Problem requirements: The entries are to be output in full, word for word.
*** Opening Input data ***
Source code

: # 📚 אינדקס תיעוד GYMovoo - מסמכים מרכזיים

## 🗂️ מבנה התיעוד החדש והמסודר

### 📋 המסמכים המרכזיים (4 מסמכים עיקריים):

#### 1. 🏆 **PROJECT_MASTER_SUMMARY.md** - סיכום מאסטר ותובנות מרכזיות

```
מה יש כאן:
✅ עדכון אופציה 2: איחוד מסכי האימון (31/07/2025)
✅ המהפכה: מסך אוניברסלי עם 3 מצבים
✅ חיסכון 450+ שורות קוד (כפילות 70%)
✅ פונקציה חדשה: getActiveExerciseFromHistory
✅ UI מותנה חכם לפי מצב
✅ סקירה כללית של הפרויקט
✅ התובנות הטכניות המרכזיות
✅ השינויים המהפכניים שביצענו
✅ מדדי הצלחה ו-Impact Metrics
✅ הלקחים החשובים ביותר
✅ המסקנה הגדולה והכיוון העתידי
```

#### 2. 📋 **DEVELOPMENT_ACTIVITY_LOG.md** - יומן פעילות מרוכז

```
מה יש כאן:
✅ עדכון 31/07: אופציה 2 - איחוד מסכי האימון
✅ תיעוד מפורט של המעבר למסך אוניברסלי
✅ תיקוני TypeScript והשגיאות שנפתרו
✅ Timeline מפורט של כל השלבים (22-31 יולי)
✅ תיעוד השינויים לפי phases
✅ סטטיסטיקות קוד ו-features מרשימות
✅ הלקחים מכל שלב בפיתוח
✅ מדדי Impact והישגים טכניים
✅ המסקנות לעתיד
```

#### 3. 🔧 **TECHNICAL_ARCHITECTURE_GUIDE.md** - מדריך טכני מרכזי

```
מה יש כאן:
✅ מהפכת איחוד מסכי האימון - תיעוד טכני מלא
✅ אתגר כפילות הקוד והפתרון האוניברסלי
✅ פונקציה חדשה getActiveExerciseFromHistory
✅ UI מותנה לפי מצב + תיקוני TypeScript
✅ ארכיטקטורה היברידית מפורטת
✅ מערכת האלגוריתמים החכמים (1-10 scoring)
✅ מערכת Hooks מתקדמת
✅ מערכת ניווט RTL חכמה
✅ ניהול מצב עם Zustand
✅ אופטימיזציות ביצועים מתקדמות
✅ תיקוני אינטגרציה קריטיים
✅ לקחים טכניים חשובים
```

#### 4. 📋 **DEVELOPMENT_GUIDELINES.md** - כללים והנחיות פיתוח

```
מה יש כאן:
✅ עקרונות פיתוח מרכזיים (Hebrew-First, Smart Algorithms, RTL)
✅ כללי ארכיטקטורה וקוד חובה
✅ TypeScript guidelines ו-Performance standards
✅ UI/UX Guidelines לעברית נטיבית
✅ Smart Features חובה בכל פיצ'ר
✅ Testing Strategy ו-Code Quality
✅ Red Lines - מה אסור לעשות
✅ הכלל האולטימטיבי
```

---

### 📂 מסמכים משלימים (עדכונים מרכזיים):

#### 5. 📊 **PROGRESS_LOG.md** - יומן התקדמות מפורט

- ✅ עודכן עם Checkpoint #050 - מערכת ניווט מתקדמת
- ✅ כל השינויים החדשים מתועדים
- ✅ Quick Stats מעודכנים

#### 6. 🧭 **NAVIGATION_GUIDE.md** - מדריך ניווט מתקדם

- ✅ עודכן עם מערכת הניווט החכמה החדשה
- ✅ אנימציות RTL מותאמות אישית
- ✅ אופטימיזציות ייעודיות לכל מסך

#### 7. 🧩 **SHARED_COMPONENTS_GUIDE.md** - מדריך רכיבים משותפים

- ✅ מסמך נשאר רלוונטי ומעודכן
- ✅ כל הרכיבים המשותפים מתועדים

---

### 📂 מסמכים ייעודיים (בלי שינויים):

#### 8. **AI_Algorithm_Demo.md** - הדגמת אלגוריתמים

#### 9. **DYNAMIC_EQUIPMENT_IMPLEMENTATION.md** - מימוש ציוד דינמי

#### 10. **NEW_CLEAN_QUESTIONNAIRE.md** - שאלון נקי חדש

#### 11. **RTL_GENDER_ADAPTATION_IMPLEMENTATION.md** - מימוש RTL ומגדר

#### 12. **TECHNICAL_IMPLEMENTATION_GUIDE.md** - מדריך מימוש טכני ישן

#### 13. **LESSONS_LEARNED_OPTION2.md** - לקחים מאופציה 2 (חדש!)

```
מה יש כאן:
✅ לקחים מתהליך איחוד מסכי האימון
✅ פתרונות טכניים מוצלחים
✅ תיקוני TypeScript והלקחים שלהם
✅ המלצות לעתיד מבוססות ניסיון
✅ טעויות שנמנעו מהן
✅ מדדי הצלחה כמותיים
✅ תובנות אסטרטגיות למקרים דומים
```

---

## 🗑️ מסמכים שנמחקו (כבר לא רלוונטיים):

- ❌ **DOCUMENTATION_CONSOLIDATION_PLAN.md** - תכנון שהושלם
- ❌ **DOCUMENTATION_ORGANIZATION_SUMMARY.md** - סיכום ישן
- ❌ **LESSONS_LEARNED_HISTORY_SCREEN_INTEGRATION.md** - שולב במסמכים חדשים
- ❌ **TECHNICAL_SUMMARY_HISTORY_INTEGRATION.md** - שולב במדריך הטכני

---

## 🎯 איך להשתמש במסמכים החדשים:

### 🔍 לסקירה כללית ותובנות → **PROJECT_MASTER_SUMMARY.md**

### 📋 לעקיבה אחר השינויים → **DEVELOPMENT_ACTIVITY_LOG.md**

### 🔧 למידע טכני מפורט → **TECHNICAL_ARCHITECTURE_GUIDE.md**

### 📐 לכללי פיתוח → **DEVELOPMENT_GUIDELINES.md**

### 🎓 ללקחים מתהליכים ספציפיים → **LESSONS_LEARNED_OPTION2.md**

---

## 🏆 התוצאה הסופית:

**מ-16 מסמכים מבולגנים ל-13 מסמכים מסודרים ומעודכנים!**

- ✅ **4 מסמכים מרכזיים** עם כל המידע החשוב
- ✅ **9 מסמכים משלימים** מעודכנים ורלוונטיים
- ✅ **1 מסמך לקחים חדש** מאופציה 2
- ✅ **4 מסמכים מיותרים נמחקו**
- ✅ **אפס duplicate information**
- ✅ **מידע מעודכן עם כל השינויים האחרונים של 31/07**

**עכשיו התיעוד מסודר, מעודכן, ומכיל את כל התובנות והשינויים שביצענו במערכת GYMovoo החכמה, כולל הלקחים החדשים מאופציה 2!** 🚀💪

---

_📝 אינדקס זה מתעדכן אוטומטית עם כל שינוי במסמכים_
*** Closing Input data ***
Written solution:
Source code

: # 📚 אינדקס תיעוד GYMovoo - מסמכים מרכזיים

## 🗂️ מבנה התיעוד החדש והמסודר

### 📋 המסמכים המרכזיים (4 מסמכים עיקריים):

#### 1. 🏆 **PROJECT_MASTER_SUMMARY.md** - סיכום מאסטר ותובנות מרכזיות

```
מה יש כאן:
✅ עדכון אופציה 2: איחוד מסכי האימון (31/07/2025)
✅ המהפכה: מסך אוניברסלי עם 3 מצבים
✅ חיסכון 450+ שורות קוד (כפילות 70%)
✅ פונקציה חדשה: getActiveExerciseFromHistory
✅ UI מותנה חכם לפי מצב
✅ סקירה כללית של הפרויקט
✅ התובנות הטכניות המרכזיות
✅ השינויים המהפכניים שביצענו
✅ מדדי הצלחה ו-Impact Metrics
✅ הלקחים החשובים ביותר
✅ המסקנה הגדולה והכיוון העתידי
```

#### 2. 📋 **DEVELOPMENT_ACTIVITY_LOG.md** - יומן פעילות מרוכז

```
מה יש כאן:
✅ עדכון 31/07: אופציה 2 - איחוד מסכי האימון
✅ תיעוד מפורט של המעבר למסך אוניברסלי
✅ תיקוני TypeScript והשגיאות שנפתרו
✅ Timeline מפורט של כל השלבים (22-31 יולי)
✅ תיעוד השינויים לפי phases
✅ סטטיסטיקות קוד ו-features מרשימות
✅ הלקחים מכל שלב בפיתוח
✅ מדדי Impact והישגים טכניים
✅ המסקנות לעתיד
```

#### 3. 🔧 **TECHNICAL_ARCHITECTURE_GUIDE.md** - מדריך טכני מרכזי

```
מה יש כאן:
✅ מהפכת איחוד מסכי האימון - תיעוד טכני מלא
✅ אתגר כפילות הקוד והפתרון האוניברסלי
✅ פונקציה חדשה getActiveExerciseFromHistory
✅ UI מותנה לפי מצב + תיקוני TypeScript
✅ ארכיטקטורה היברידית מפורטת
✅ מערכת האלגוריתמים החכמים (1-10 scoring)
✅ מערכת Hooks מתקדמת
✅ מערכת ניווט RTL חכמה
✅ ניהול מצב עם Zustand
✅ אופטימיזציות ביצועים מתקדמות
✅ תיקוני אינטגרציה קריטיים
✅ לקחים טכניים חשובים
```

#### 4. 📋 **DEVELOPMENT_GUIDELINES.md** - כללים והנחיות פיתוח

```
מה יש כאן:
✅ עקרונות פיתוח מרכזיים (Hebrew-First, Smart Algorithms, RTL)
✅ כללי ארכיטקטורה וקוד חובה
✅ TypeScript guidelines ו-Performance standards
✅ UI/UX Guidelines לעברית נטיבית
✅ Smart Features חובה בכל פיצ'ר
✅ Testing Strategy ו-Code Quality
✅ Red Lines - מה אסור לעשות
✅ הכלל האולטימטיבי
```

---

### 📂 מסמכים משלימים (עדכונים מרכזיים):

#### 5. 📊 **PROGRESS_LOG.md** - יומן התקדמות מפורט

- ✅ עודכן עם Checkpoint #050 - מערכת ניווט מתקדמת
- ✅ כל השינויים החדשים מתועדים
- ✅ Quick Stats מעודכנים

#### 6. 🧭 **NAVIGATION_GUIDE.md** - מדריך ניווט מתקדם

- ✅ עודכן עם מערכת הניווט החכמה החדשה
- ✅ אנימציות RTL מותאמות אישית
- ✅ אופטימיזציות ייעודיות לכל מסך

#### 7. 🧩 **SHARED_COMPONENTS_GUIDE.md** - מדריך רכיבים משותפים

- ✅ מסמך נשאר רלוונטי ומעודכן
- ✅ כל הרכיבים המשותפים מתועדים

---

### 📂 מסמכים ייעודיים (בלי שינויים):

#### 8. **AI_Algorithm_Demo.md** - הדגמת אלגוריתמים

#### 9. **DYNAMIC_EQUIPMENT_IMPLEMENTATION.md** - מימוש ציוד דינמי

#### 10. **NEW_CLEAN_QUESTIONNAIRE.md** - שאלון נקי חדש

#### 11. **RTL_GENDER_ADAPTATION_IMPLEMENTATION.md** - מימוש RTL ומגדר

#### 12. **TECHNICAL_IMPLEMENTATION_GUIDE.md** - מדריך מימוש טכני ישן

#### 13. **LESSONS_LEARNED_OPTION2.md** - לקחים מאופציה 2 (חדש!)

```
מה יש כאן:
✅ לקחים מתהליך איחוד מסכי האימון
✅ פתרונות טכניים מוצלחים
✅ תיקוני TypeScript והלקחים שלהם
✅ המלצות לעתיד מבוססות ניסיון
✅ טעויות שנמנעו מהן
✅ מדדי הצלחה כמותיים
✅ תובנות אסטרטגיות למקרים דומים
```

---

## 🗑️ מסמכים שנמחקו (כבר לא רלוונטיים):

- ❌ **DOCUMENTATION_CONSOLIDATION_PLAN.md** - תכנון שהושלם
- ❌ **DOCUMENTATION_ORGANIZATION_SUMMARY.md** - סיכום ישן
- ❌ **LESSONS_LEARNED_HISTORY_SCREEN_INTEGRATION.md** - שולב במסמכים חדשים
- ❌ **TECHNICAL_SUMMARY_HISTORY_INTEGRATION.md** - שולב במדריך הטכני

---

## 🎯 איך להשתמש במסמכים החדשים:

### 🔍 לסקירה כללית ותובנות → **PROJECT_MASTER_SUMMARY.md**

### 📋 לעקיבה אחר השינויים → **DEVELOPMENT_ACTIVITY_LOG.md**

### 🔧 למידע טכני מפורט → **TECHNICAL_ARCHITECTURE_GUIDE.md**

### 📐 לכללי פיתוח → **DEVELOPMENT_GUIDELINES.md**

### 🎓 ללקחים מתהליכים ספציפיים → **LESSONS_LEARNED_OPTION2.md**

---

## 🏆 התוצאה הסופית:

**מ-16 מסמכים מבולגנים ל-13 מסמכים מסודרים ומעודכנים!**

- ✅ **4 מסמכים מרכזיים** עם כל המידע החשוב
- ✅ **9 מסמכים משלימים** מעודכנים ורלוונטיים
- ✅ **1 מסמך לקחים חדש** מאופציה 2
- ✅ **4 מסמכים מיותרים נמחקו**
- ✅ **אפס duplicate information**
- ✅ **מידע מעודכן עם כל השינויים האחרונים של 31/07**

**עכשיו התיעוד מסודר, מעודכן, ומכיל את כל התובנות והשינויים שביצענו במערכת GYMovoo החכמה, כולל הלקחים החדשים מאופציה 2!** 🚀💪

---

_📝 אינדקס זה מתעדכן אוטומטית עם כל שינוי במסמכים_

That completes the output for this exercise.